Journal of Neural Engineering
|December 28, 2022
Summary
Transfer learning (TL) feedback enhances brain-computer interface (BCI) learning by boosting user motivation through past performance context. This method improved sensorimotor rhythm (SMR) modulation and BCI control performance compared to standard feedback.
Area of Science:
- Neuroscience
- Biomedical Engineering
- Human-Computer Interaction
Background:
- Brain-computer interface (BCI) systems rely on users modulating sensorimotor rhythms (SMRs) for control.
- User motivation significantly impacts BCI learning, yet is often underutilized in feedback strategies.

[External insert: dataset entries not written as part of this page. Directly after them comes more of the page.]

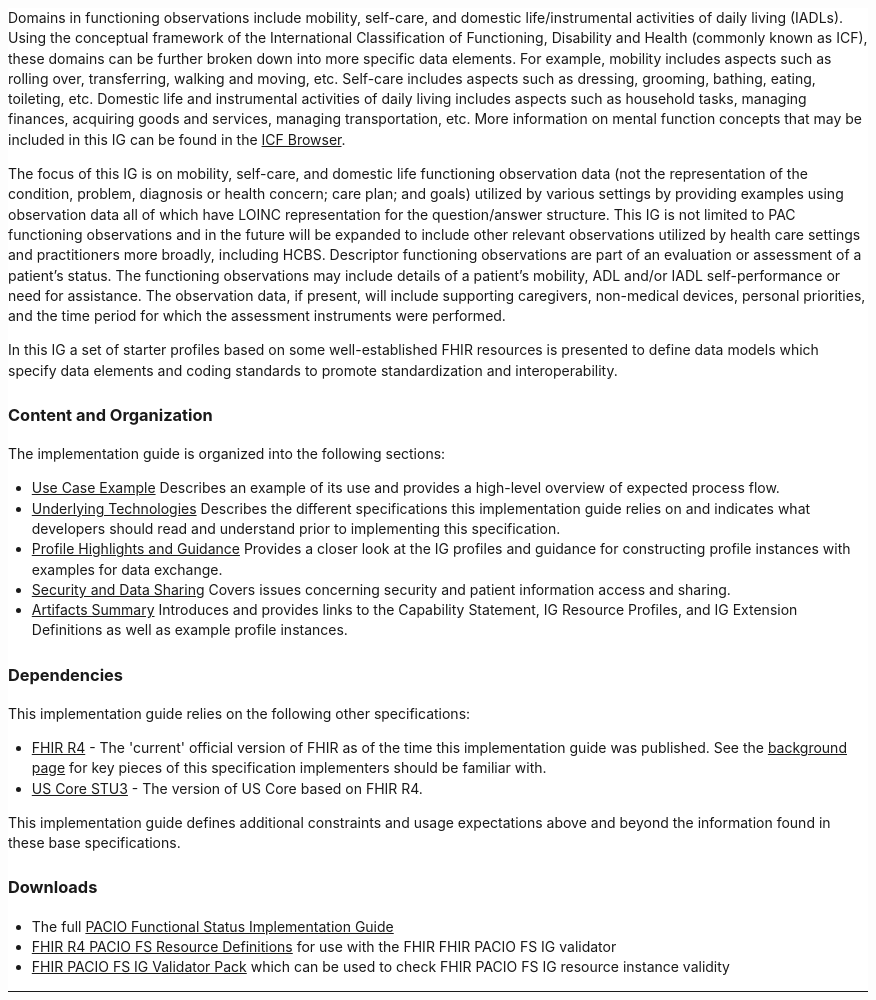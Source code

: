 Domains in functioning observations include mobility, self-care, and domestic life/instrumental activities of daily living (IADLs). Using the conceptual framework of the International Classification of Functioning, Disability and Health (commonly known as ICF), these domains can be further broken down into more specific data elements. For example, mobility includes aspects such as rolling over, transferring, walking and moving, etc. Self-care includes aspects such as dressing, grooming, bathing, eating, toileting, etc. Domestic life and instrumental activities of daily living includes aspects such as household tasks, managing finances, acquiring goods and services, managing transportation, etc. More information on mental function concepts that may be included in this IG can be found in the [ICF Browser](https://apps.who.int/classifications/icfbrowser/).

The focus of this IG is on mobility, self-care, and domestic life functioning observation data (not the representation of the condition, problem, diagnosis or health concern; care plan; and goals) utilized by various settings by providing examples using observation data all of which have LOINC representation for the question/answer structure. This IG is not limited to PAC functioning observations and in the future will be expanded to include other relevant observations utilized by health care settings and practitioners more broadly, including HCBS. Descriptor functioning observations are part of an evaluation or assessment of a patient’s status. The functioning observations may include details of a patient’s mobility, ADL and/or IADL self-performance or need for assistance. The observation data, if present, will include supporting caregivers, non-medical devices, personal priorities, and the time period for which the assessment instruments were performed.

In this IG a set of starter profiles based on some well-established FHIR resources is presented to define data models which specify data elements and coding standards to promote standardization and interoperability.

### Content and Organization
The implementation guide is organized into the following sections:
* [Use Case Example](functional_status_use_case.html) Describes an example of its use and provides a high-level overview of expected process flow.
* [Underlying Technologies](underlying_technologies.html) Describes the different specifications this implementation guide relies on and indicates what developers should read and understand prior to implementing this specification.
* [Profile Highlights and Guidance](profile_highlights_and_guidance.html) Provides a closer look at the IG profiles and guidance for constructing profile instances with examples for data exchange.
* [Security and Data Sharing](security_and_data_sharing.html) Covers issues concerning security and patient information access and sharing.
* [Artifacts Summary](artifacts.html) Introduces and provides links to the Capability Statement, IG Resource Profiles, and IG Extension Definitions as well as example profile instances.

### Dependencies
This implementation guide relies on the following other specifications:
* [FHIR R4]({{site.data.fhir.path}}) - The 'current' official version of FHIR as of the time this implementation guide was published.  See the [background page](underlying_technologies.html) for key pieces of this specification implementers should be familiar with.
* [US Core STU3](http://hl7.org/fhir/us/core) - The version of US Core based on FHIR R4.

This implementation guide defines additional constraints and usage expectations above and beyond the information found in these base specifications.

### Downloads
* The full [PACIO Functional Status Implementation Guide](full-ig.zip)
* [FHIR R4 PACIO FS Resource Definitions](definitions.json.zip) for use with the FHIR FHIR PACIO FS IG validator
* [FHIR PACIO FS IG  Validator Pack](validator-hl7.fhir.us.pacio-fs.pack) which can be used to check FHIR PACIO FS IG resource instance validity

---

- Existing feedback methods may not optimally engage users psychologically during BCI training.
Purpose of the Study:
- To investigate a novel transfer learning (TL) feedback method designed to enhance user self-motivation in SMR-BCI.
- To compare the efficacy of TL feedback against traditional cursor-bar (CB) feedback for BCI training.
Main Methods:
- Developed a TL feedback system displaying past EEG performance alongside current signals to provide motivational context.
- Conducted a between-subject experiment with 24 healthy, BCI-naive participants using either TL or CB feedback for SMR-BCI training over three sessions.
- Participants imagined left- and right-hand movements to control the BCI.
Main Results:
- TL feedback demonstrated improved class distinctiveness and EEG discriminancy.
- User motivation, indicated by challenge and mastery confidence, increased throughout TL feedback training.
- BCI performance with TL feedback was 60.5% higher in the final session compared to CB feedback.
Conclusions:
- The proposed TL feedback method effectively boosts psychological engagement and self-motivation in BCI users.
- TL feedback facilitates more effective SMR modulation and superior BCI control performance.
- TL feedback presents a promising alternative to conventional BCI feedback paradigms.